Dans Vingt mille lieues sous les mers, de Jules Verne, le professeur Pierre Aronnax poursuit un présumé narval géant caché dans les profondeurs de l’océan ; son nom sera bientôt aussi un nouvel outil qui doit permettre aux enquêteurs européens de pourchasser des cybercriminels dissimulés dans les tréfonds du Web. Le Monde a pu consulter la convention de subvention de ce projet, conclue entre la direction générale de la migration et des affaires intérieures (DG Home) de la Commission européenne – commanditaire et principal financeur –, le ministère de l’intérieur français, son opérateur de coopération internationale Civipol et la police roumaine.
Cette plate-forme informatique Aronnax, dont le chantier a été lancé au début de l’été et doit aboutir à l’été 2025, veut fluidifier le partage, entre les enquêteurs spécialisés des quatre pays participants (l’Allemagne et l’Estonie sont également impliqués), des indices laissés en ligne par les pirates informatiques. Et ainsi renforcer cet aspect de la coopération européenne contre le cybercrime, pour l’instant limitée et entravée par des contraintes sur les données, à la fois réglementaires et techniques. Dans un second temps, l’outil pourra s’ouvrir à d’autres polices européennes.
Remonter le sillage des pirates
Le cybercrime fonctionne de plus en plus comme un « business » décentralisé : les gangs « commercialisent » des attaques aux rançongiciels et leurs acheteurs communiquent régulièrement sur Internet, sur des forums, des places du marché de l’Internet clandestin (dark Web) et des messageries. Il est toutefois possible de remonter le sillage des pirates. « Si un nom d’utilisateur, une adresse e-mail, un compte bancaire ou l’adresse d’un portefeuille virtuel (wallet) de cryptomonnaies apparaît à plusieurs endroits, c’est probablement que la même personne ou organisation est derrière.

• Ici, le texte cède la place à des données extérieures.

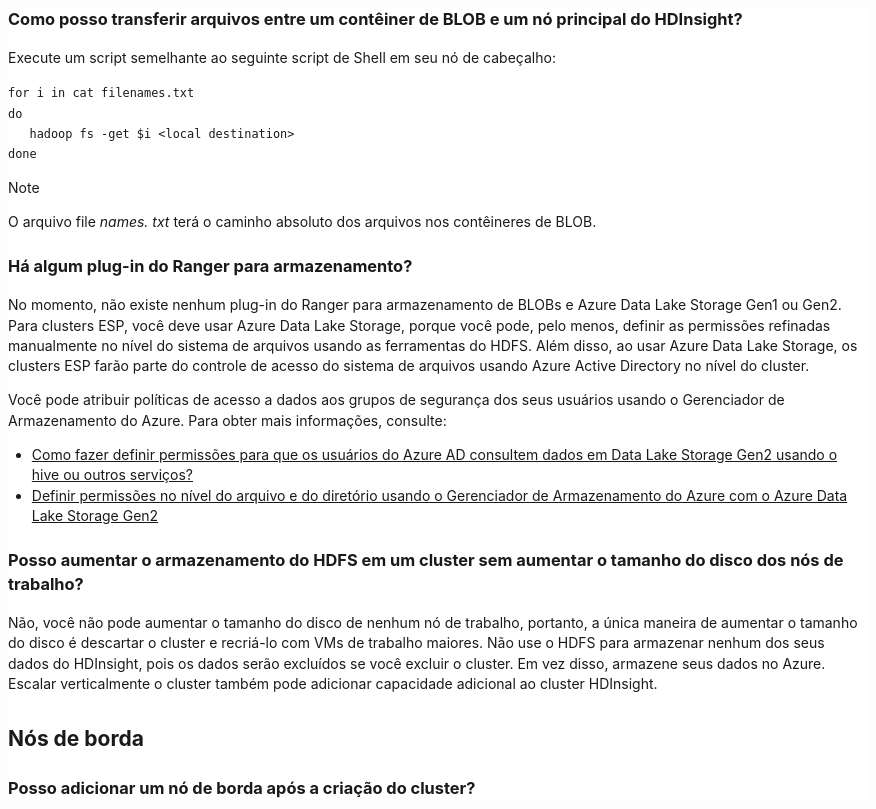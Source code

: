 ### <a name="how-can-i-transfer-files-between-a-blob-container-and-an-hdinsight-head-node"></a>Como posso transferir arquivos entre um contêiner de BLOB e um nó principal do HDInsight?

Execute um script semelhante ao seguinte script de Shell em seu nó de cabeçalho:

```shell
for i in cat filenames.txt
do
   hadoop fs -get $i <local destination>
done
```
 
> [!NOTE]
> O arquivo file *names. txt* terá o caminho absoluto dos arquivos nos contêineres de BLOB.
 
### <a name="are-there-any-ranger-plugins-for-storage"></a>Há algum plug-in do Ranger para armazenamento?

No momento, não existe nenhum plug-in do Ranger para armazenamento de BLOBs e Azure Data Lake Storage Gen1 ou Gen2. Para clusters ESP, você deve usar Azure Data Lake Storage, porque você pode, pelo menos, definir as permissões refinadas manualmente no nível do sistema de arquivos usando as ferramentas do HDFS. Além disso, ao usar Azure Data Lake Storage, os clusters ESP farão parte do controle de acesso do sistema de arquivos usando Azure Active Directory no nível do cluster. 

Você pode atribuir políticas de acesso a dados aos grupos de segurança dos seus usuários usando o Gerenciador de Armazenamento do Azure. Para obter mais informações, consulte:

- [Como fazer definir permissões para que os usuários do Azure AD consultem dados em Data Lake Storage Gen2 usando o hive ou outros serviços?](hdinsight-hadoop-use-data-lake-storage-gen2.md#how-do-i-set-permissions-for-azure-ad-users-to-query-data-in-data-lake-storage-gen2-by-using-hive-or-other-services)
- [Definir permissões no nível do arquivo e do diretório usando o Gerenciador de Armazenamento do Azure com o Azure Data Lake Storage Gen2](/azure/storage/blobs/data-lake-storage-how-to-set-permissions-storage-explorer)

### <a name="can-i-increase-hdfs-storage-on-a-cluster-without-increasing-the-disk-size-of-worker-nodes"></a>Posso aumentar o armazenamento do HDFS em um cluster sem aumentar o tamanho do disco dos nós de trabalho?

Não, você não pode aumentar o tamanho do disco de nenhum nó de trabalho, portanto, a única maneira de aumentar o tamanho do disco é descartar o cluster e recriá-lo com VMs de trabalho maiores. Não use o HDFS para armazenar nenhum dos seus dados do HDInsight, pois os dados serão excluídos se você excluir o cluster. Em vez disso, armazene seus dados no Azure. Escalar verticalmente o cluster também pode adicionar capacidade adicional ao cluster HDInsight.

## <a name="edge-nodes"></a>Nós de borda

### <a name="can-i-add-an-edge-node-after-the-cluster-has-been-created"></a>Posso adicionar um nó de borda após a criação do cluster?
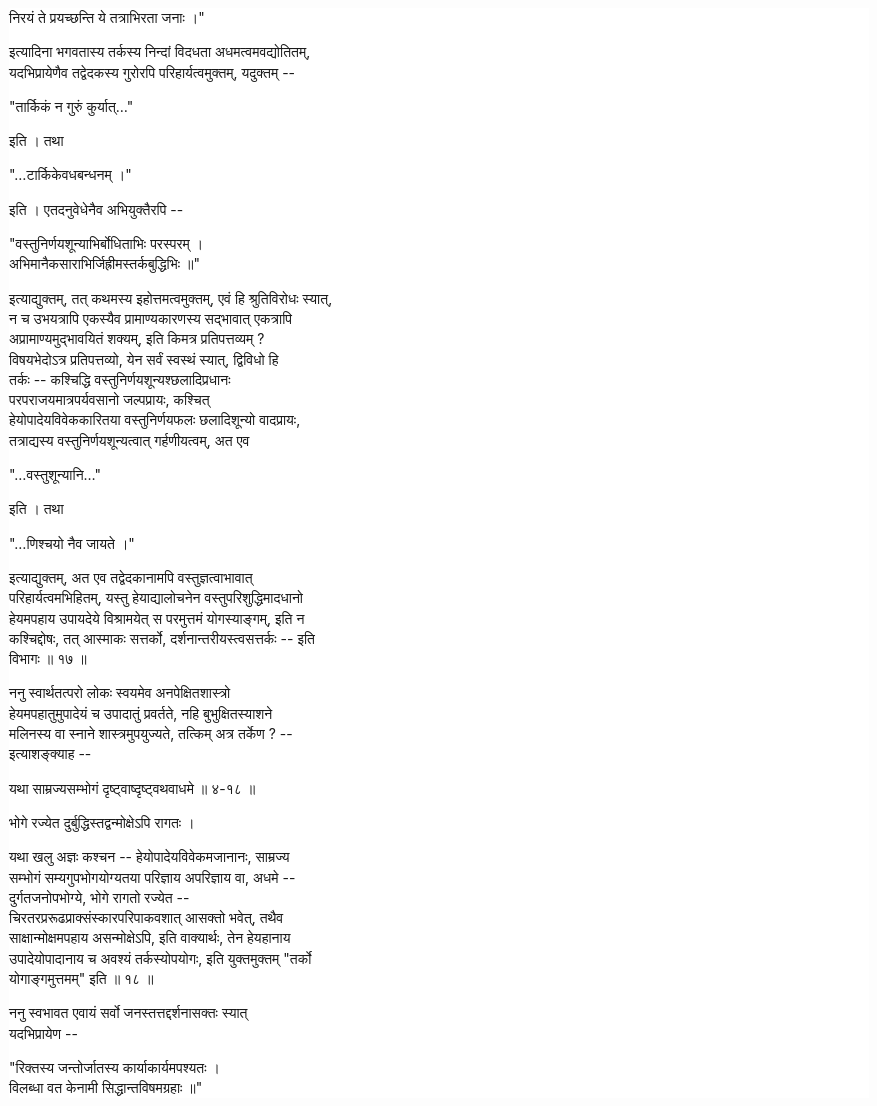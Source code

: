 निरयं ते प्रयच्छन्ति ये तत्राभिरता जनाः ।"  

इत्यादिना भगवतास्य तर्कस्य निन्दां विदधता अधमत्वमवद्योतितम्,   
यदभिप्रायेणैव तद्वेदकस्य गुरोरपि परिहार्यत्वमुक्तम्, यदुक्तम् --   

"तार्किकं न गुरुं कुर्यात्…"  

इति । तथा   

"…टार्किकेवधबन्धनम् ।"  

इति । एतदनुवेधेनैव अभियुक्तैरपि --   

"वस्तुनिर्णयशून्याभिर्बोधिताभिः परस्परम् ।  
अभिमानैकसाराभिर्जिह्रीमस्तर्कबुद्धिभिः ॥"  

इत्याद्युक्तम्, तत् कथमस्य इहोत्तमत्वमुक्तम्, एवं हि श्रुतिविरोधः स्यात्,   
न च उभयत्रापि एकस्यैव प्रामाण्यकारणस्य सद्भावात् एकत्रापि   
अप्रामाण्यमुद्भावयितं शक्यम्, इति किमत्र प्रतिपत्तव्यम् ?   
विषयभेदोऽत्र प्रतिपत्तव्यो, येन सर्वं स्वस्थं स्यात्, द्विविधो हि   
तर्कः -- कश्चिद्धि वस्तुनिर्णयशून्यश्छलादिप्रधानः   
परपराजयमात्रपर्यवसानो जल्पप्रायः, कश्चित्   
हेयोपादेयविवेककारितया वस्तुनिर्णयफलः छलादिशून्यो वादप्रायः,   
तत्राद्यस्य वस्तुनिर्णयशून्यत्वात् गर्हणीयत्वम्, अत एव  

"…वस्तुशून्यानि…"  

इति । तथा   

"…णिश्चयो नैव जायते ।"  

इत्याद्युक्तम्, अत एव तद्वेदकानामपि वस्तुज्ञत्वाभावात्   
परिहार्यत्वमभिहितम्, यस्तु हेयाद्यालोचनेन वस्तुपरिशुद्धिमादधानो   
हेयमपहाय उपायदेये विश्रामयेत् स परमुत्तमं योगस्याङ्गम्, इति न   
कश्चिद्दोषः, तत् आस्माकः सत्तर्को, दर्शनान्तरीयस्त्वसत्तर्कः -- इति   
विभागः ॥ १७ ॥   

ननु स्वार्थतत्परो लोकः स्वयमेव अनपेक्षितशास्त्रो   
हेयमपहातुमुपादेयं च उपादातुं प्रवर्तते, नहि बुभुक्षितस्याशने   
मलिनस्य वा स्नाने शास्त्रमुपयुज्यते, तत्किम् अत्र तर्केण ? --   
इत्याशङ्क्याह --   


यथा साम्रज्यसम्भोगं दृष्ट्वाष्दृष्ट्वथवाधमे ॥ ४-१८ ॥  

भोगे रज्येत दुर्बुद्धिस्तद्वन्मोक्षेऽपि रागतः ।  


यथा खलु अज्ञः कश्चन -- हेयोपादेयविवेकमजानानः, साम्रज्य   
सम्भोगं सम्यगुपभोगयोग्यतया परिज्ञाय अपरिज्ञाय वा, अधमे --   
दुर्गतजनोपभोग्ये, भोगे रागतो रज्येत --   
चिरतरप्ररूढप्राक्संस्कारपरिपाकवशात् आसक्तो भवेत्, तथैव   
साक्षान्मोक्षमपहाय असन्मोक्षेऽपि, इति वाक्यार्थः, तेन हेयहानाय   
उपादेयोपादानाय च अवश्यं तर्कस्योपयोगः, इति युक्तमुक्तम् "तर्को   
योगाङ्गमुत्तमम्" इति ॥ १८ ॥  

ननु स्वभावत एवायं सर्वो जनस्तत्तद्दर्शनासक्तः स्यात्   
यदभिप्रायेण --   

"रिक्तस्य जन्तोर्जातस्य कार्याकार्यमपश्यतः ।  
विलब्धा वत केनामी सिद्धान्तविषमग्रहाः ॥"  
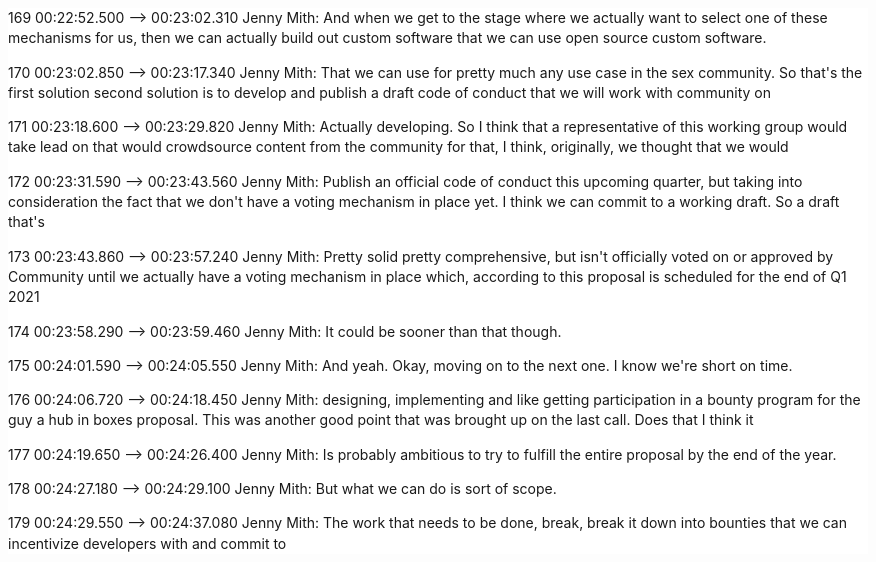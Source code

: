 169
00:22:52.500 --> 00:23:02.310
Jenny Mith: And when we get to the stage where we actually want to select one of these mechanisms for us, then we can actually build out custom software that we can use open source custom software.

170
00:23:02.850 --> 00:23:17.340
Jenny Mith: That we can use for pretty much any use case in the sex community. So that's the first solution second solution is to develop and publish a draft code of conduct that we will work with community on

171
00:23:18.600 --> 00:23:29.820
Jenny Mith: Actually developing. So I think that a representative of this working group would take lead on that would crowdsource content from the community for that, I think, originally, we thought that we would

172
00:23:31.590 --> 00:23:43.560
Jenny Mith: Publish an official code of conduct this upcoming quarter, but taking into consideration the fact that we don't have a voting mechanism in place yet. I think we can commit to a working draft. So a draft that's

173
00:23:43.860 --> 00:23:57.240
Jenny Mith: Pretty solid pretty comprehensive, but isn't officially voted on or approved by Community until we actually have a voting mechanism in place which, according to this proposal is scheduled for the end of Q1 2021

174
00:23:58.290 --> 00:23:59.460
Jenny Mith: It could be sooner than that though.

175
00:24:01.590 --> 00:24:05.550
Jenny Mith: And yeah. Okay, moving on to the next one. I know we're short on time.

176
00:24:06.720 --> 00:24:18.450
Jenny Mith: designing, implementing and like getting participation in a bounty program for the guy a hub in boxes proposal. This was another good point that was brought up on the last call. Does that I think it

177
00:24:19.650 --> 00:24:26.400
Jenny Mith: Is probably ambitious to try to fulfill the entire proposal by the end of the year.

178
00:24:27.180 --> 00:24:29.100
Jenny Mith: But what we can do is sort of scope.

179
00:24:29.550 --> 00:24:37.080
Jenny Mith: The work that needs to be done, break, break it down into bounties that we can incentivize developers with and commit to
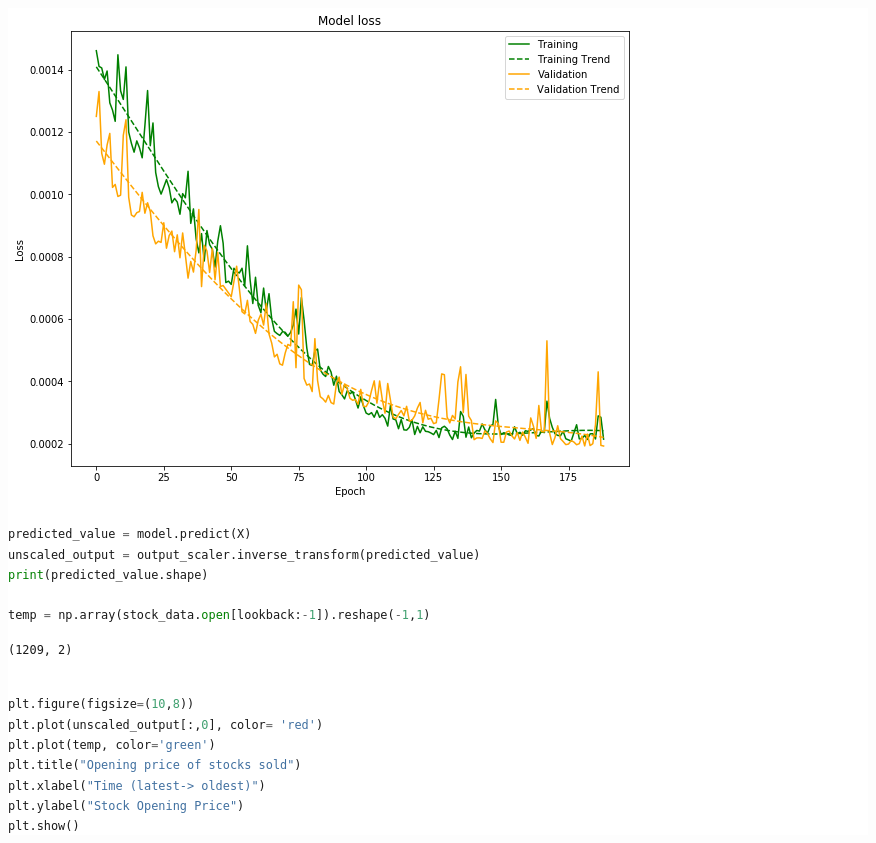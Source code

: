
![png](190626_RNN_TimeSeries_Part3_21_0.png)



```python
predicted_value = model.predict(X)
unscaled_output = output_scaler.inverse_transform(predicted_value)
print(predicted_value.shape)

temp = np.array(stock_data.open[lookback:-1]).reshape(-1,1)

```

    (1209, 2)



```python

plt.figure(figsize=(10,8))
plt.plot(unscaled_output[:,0], color= 'red')
plt.plot(temp, color='green')
plt.title("Opening price of stocks sold")
plt.xlabel("Time (latest-> oldest)")
plt.ylabel("Stock Opening Price")
plt.show()
```

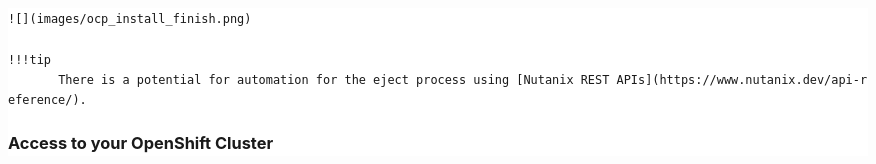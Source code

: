     ![](images/ocp_install_finish.png)

    !!!tip
           There is a potential for automation for the eject process using [Nutanix REST APIs](https://www.nutanix.dev/api-reference/). 

### Access to your OpenShift Cluster
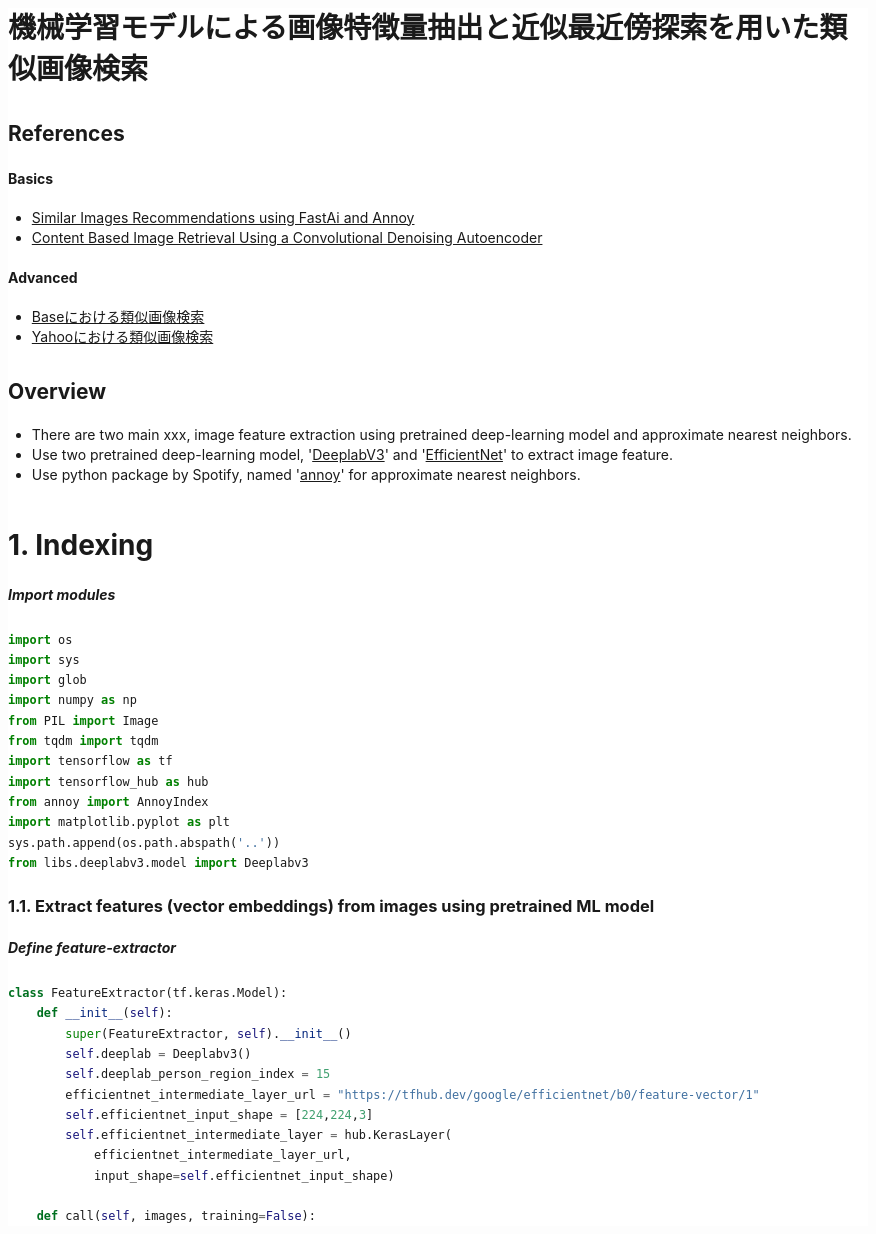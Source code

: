 # 機械学習モデルによる画像特徴量抽出と近似最近傍探索を用いた類似画像検索 

## References
#### Basics  
- [Similar Images Recommendations using FastAi and Annoy](https://towardsdatascience.com/similar-images-recommendations-using-fastai-and-annoy-16d6ceb3b809)
- [Content Based Image Retrieval Using a Convolutional Denoising Autoencoder](https://medium.com/sicara/keras-tutorial-content-based-image-retrieval-convolutional-denoising-autoencoder-dc91450cc511)  

#### Advanced
- [Baseにおける類似画像検索](https://logmi.jp/tech/articles/322876)
- [Yahooにおける類似画像検索](https://techblog.yahoo.co.jp/entry/2020081130014621/)

## Overview  
- There are two main xxx, image feature extraction using pretrained deep-learning model and approximate nearest neighbors.
- Use two pretrained deep-learning model, '[DeeplabV3](https://github.com/tensorflow/models/tree/master/research/deeplab)' and '[EfficientNet](https://arxiv.org/pdf/1905.11946.pdf)' to extract image feature.
- Use python package by Spotify, named '[annoy](https://github.com/spotify/annoy)' for approximate nearest neighbors.

# 1. Indexing

##### Import modules


```python
import os
import sys
import glob
import numpy as np
from PIL import Image
from tqdm import tqdm
import tensorflow as tf
import tensorflow_hub as hub
from annoy import AnnoyIndex
import matplotlib.pyplot as plt
sys.path.append(os.path.abspath('..'))
from libs.deeplabv3.model import Deeplabv3
```

### 1.1. Extract features (vector embeddings)  from images using pretrained ML model

##### Define feature-extractor


```python
class FeatureExtractor(tf.keras.Model):
    def __init__(self):
        super(FeatureExtractor, self).__init__()
        self.deeplab = Deeplabv3()
        self.deeplab_person_region_index = 15
        efficientnet_intermediate_layer_url = "https://tfhub.dev/google/efficientnet/b0/feature-vector/1"
        self.efficientnet_input_shape = [224,224,3]
        self.efficientnet_intermediate_layer = hub.KerasLayer(
            efficientnet_intermediate_layer_url,
            input_shape=self.efficientnet_input_shape)

    def call(self, images, training=False):
```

Certains pirates laissent aussi apparaître involontairement leur adresse IP ou la localisation de leurs serveurs. On peut également analyser des lignes de code ou des modes opératoires, pour voir s’ils ont été aperçus ailleurs », explique au Monde un acteur français de la cybersécurité.
Ce sont ces indices, transmis par les enquêteurs spécialisés nationaux, qui devront être stockés et classifiés dans la base de données d’Aronnax. Ensuite, lorsqu’un enquêteur croisera un nom d’utilisateur, une adresse e-mail ou une adresse IP dans un forum ou une messagerie utilisée par des cybercriminels, il pourra voir si ce « marqueur » est apparu dans d’autres investigations, et accéder aux informations dont ses homologues disposent à son sujet. Ce qui devrait favoriser la collaboration et le partage de renseignement entre les services des différents pays.